What running trainers do you wear? Conventional? Minimal? Or do you not even know? Running is great, but it is intense, and you are at risk of doing yourself some serious damage… This post will help avoid that damage.

I was reading about the benefits of running and sprinting on Mark Sissons blog here and it really is a great way to get fit and healthy. It improves muscle strength, cardiovascular function, insulin sensitivity, stimulates fat burning and gets you some fresh air!

BUT it is a very intense exercise to do. Think about the repetitive impact on your knees and ankles, the relentless contractions of your leg muscles, your cardiovascular system tirelessly working to supply your body with oxygen, and your body needing to create energy for an extended period of time. There are very few exercises which you would do as long as running; its intense, and if done wrong, can damage you if you aren’t careful.
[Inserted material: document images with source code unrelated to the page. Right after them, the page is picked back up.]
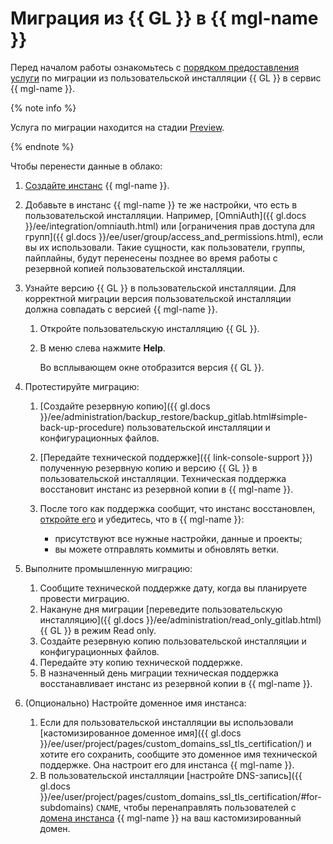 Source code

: # Миграция из {{ GL }} в {{ mgl-name }}

Перед началом работы ознакомьтесь с [порядком предоставления услуги](../../concepts/migration.md) по миграции из пользовательской инсталляции {{ GL }} в сервис {{ mgl-name }}.

{% note info %}

Услуга по миграции находится на стадии [Preview](../../../overview/concepts/launch-stages.md).

{% endnote %}

Чтобы перенести данные в облако:

1. [Создайте инстанс](instance-create.md) {{ mgl-name }}.
1. Добавьте в инстанс {{ mgl-name }} те же настройки, что есть в пользовательской инсталляции. Например, [OmniAuth]({{ gl.docs }}/ee/integration/omniauth.html) или [ограничения прав доступа для групп]({{ gl.docs }}/ee/user/group/access_and_permissions.html), если вы их использовали. Такие сущности, как пользователи, группы, пайплайны, будут перенесены позднее во время работы с резервной копией пользовательской инсталляции.
1. Узнайте версию {{ GL }} в пользовательской инсталляции. Для корректной миграции версия пользовательской инсталляции должна совпадать с версией {{ mgl-name }}.

   1. Откройте пользовательскую инсталляцию {{ GL }}.
   1. В меню слева нажмите **Help**.

      Во всплывающем окне отобразится версия {{ GL }}.

1. Протестируйте миграцию:

   1. [Создайте резервную копию]({{ gl.docs }}/ee/administration/backup_restore/backup_gitlab.html#simple-back-up-procedure) пользовательской инсталляции и конфигурационных файлов.
   1. [Передайте технической поддержке]({{ link-console-support }}) полученную резервную копию и версию {{ GL }} в пользовательской инсталляции. Техническая поддержка восстановит инстанс из резервной копии в {{ mgl-name }}.
   1. После того как поддержка сообщит, что инстанс восстановлен, [откройте его](instance-list.md#get) и убедитесь, что в {{ mgl-name }}:

      * присутствуют все нужные настройки, данные и проекты;
      * вы можете отправлять коммиты и обновлять ветки.

1. Выполните промышленную миграцию:

   1. Сообщите технической поддержке дату, когда вы планируете провести миграцию.
   1. Накануне дня миграции [переведите пользовательскую инсталляцию]({{ gl.docs }}/ee/administration/read_only_gitlab.html) {{ GL }} в режим Read only.
   1. Создайте резервную копию пользовательской инсталляции и конфигурационных файлов.
   1. Передайте эту копию технической поддержке.
   1. В назначенный день миграции техническая поддержка восстанавливает инстанс из резервной копии в {{ mgl-name }}.

1. (Опционально) Настройте доменное имя инстанса:

   1. Если для пользовательской инсталляции вы использовали [кастомизированное доменное имя]({{ gl.docs }}/ee/user/project/pages/custom_domains_ssl_tls_certification/) и хотите его сохранить, сообщите это доменное имя технической поддержке. Она настроит его для инстанса {{ mgl-name }}.
   1. В пользовательской инсталляции [настройте DNS-запись]({{ gl.docs }}/ee/user/project/pages/custom_domains_ssl_tls_certification/#for-subdomains) `CNAME`, чтобы перенаправлять пользователей с [домена инстанса](../../concepts/index.md#config) {{ mgl-name }} на ваш кастомизированный домен.
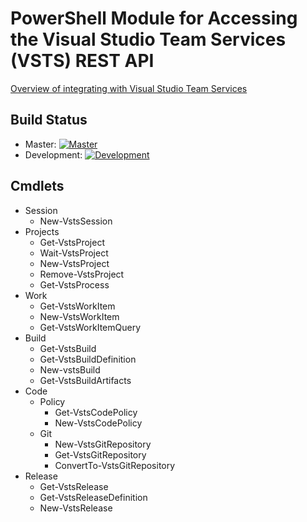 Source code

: # PowerShell Module for Accessing the Visual Studio Team Services (VSTS) REST API

[Overview of integrating with Visual Studio Team Services](https://www.visualstudio.com/en-us/integrate/api/overview)

## Build Status

- Master: [![Master](https://ci.appveyor.com/api/projects/status/2fc84qwbsidtgvfq/branch/master?svg=true)](https://ci.appveyor.com/project/adamdriscoll/vstsposh/branch/master)
- Development: [![Development](https://ci.appveyor.com/api/projects/status/2fc84qwbsidtgvfq/branch/develop?svg=true)](https://ci.appveyor.com/project/adamdriscoll/vstsposh/branch/develop)

## Cmdlets

- Session
  - New-VstsSession
- Projects
  - Get-VstsProject
  - Wait-VstsProject
  - New-VstsProject
  - Remove-VstsProject
  - Get-VstsProcess
- Work
  - Get-VstsWorkItem
  - New-VstsWorkItem
  - Get-VstsWorkItemQuery
- Build
  - Get-VstsBuild
  - Get-VstsBuildDefinition
  - New-vstsBuild
  - Get-VstsBuildArtifacts
- Code
  - Policy
    - Get-VstsCodePolicy
    - New-VstsCodePolicy
  - Git
    - New-VstsGitRepository
    - Get-VstsGitRepository
    - ConvertTo-VstsGitRepository
- Release
  - Get-VstsRelease
  - Get-VstsReleaseDefinition
  - New-VstsRelease
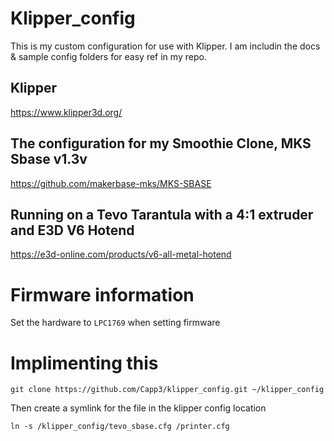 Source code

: # Klipper_config

This is my custom configuration for use with Klipper. I am includin the docs & sample config folders for easy ref in my repo.

## Klipper
https://www.klipper3d.org/
 
## The configuration for my Smoothie Clone, MKS Sbase v1.3v
https://github.com/makerbase-mks/MKS-SBASE

## Running on a Tevo Tarantula with a 4:1 extruder and E3D V6 Hotend
https://e3d-online.com/products/v6-all-metal-hotend

# Firmware information

Set the hardware to `LPC1769` when setting firmware 

# Implimenting this

`git clone https://github.com/Capp3/klipper_config.git ~/klipper_config`

Then create a symlink for the file in the klipper config location

`ln -s /klipper_config/tevo_sbase.cfg /printer.cfg` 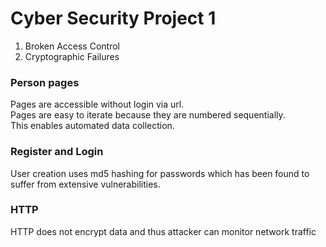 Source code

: # Cyber Security Project 1

1. Broken Access Control
2. Cryptographic Failures

### Person pages
Pages are accessible without login via url. <br>
Pages are easy to iterate because they are numbered sequentially. <br>
This enables automated data collection. <br>

### Register and Login
User creation uses md5 hashing for passwords which has been found to suffer from extensive vulnerabilities.

### HTTP
HTTP does not encrypt data and thus attacker can monitor network traffic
Minimal VS Conventional Running

With this in mind it is extremely important to get the right trainers, and this is where the conventional vs running trainer debates comes in, which one is best? The conventional trainer has been around for years, and people have been running with them for years without problems – if it ain’t broke don’t fix it, right? But in recent years we have seen the introduction of the minimalist, or barefoot running trainer, which works on the theory that actually, before we developed footwear, we were running barefoot for thousands of years – it wasn’t broken then, so why was it fixed?


The Conventional Trainer

This trainer is based on the idea that your feet are undergoing high impact repeatedly, and so need cushioning to protect them. They will have a padded heal, and when you first put them on it feels like you are running on cushions. These trainers encourage you to strike the ground with the heal first to reduce strain on your foot, and focus the impact on the most cushioned part of the trainer to reduce and damage and strain on feet and legs.


The Minimalist Trainer

This trainer is almost the exact opposite of the conventional trainer, some are slightly cushioned, but not to the same extent as the conventional trainer, and these cushioned ones are only really used as transition trainers for those moving away from conventional footwear. Minimal trainers encourage you to strike the ground with your toes first (as you do with barefeet), which will strengthen the foot and muscles which is how we would have ran naturally.

The running community is split; you have the experienced runners sticking to what they know and are familiar with (and what has worked for them), and then you have the new younger runners, who want a novel and exciting invention.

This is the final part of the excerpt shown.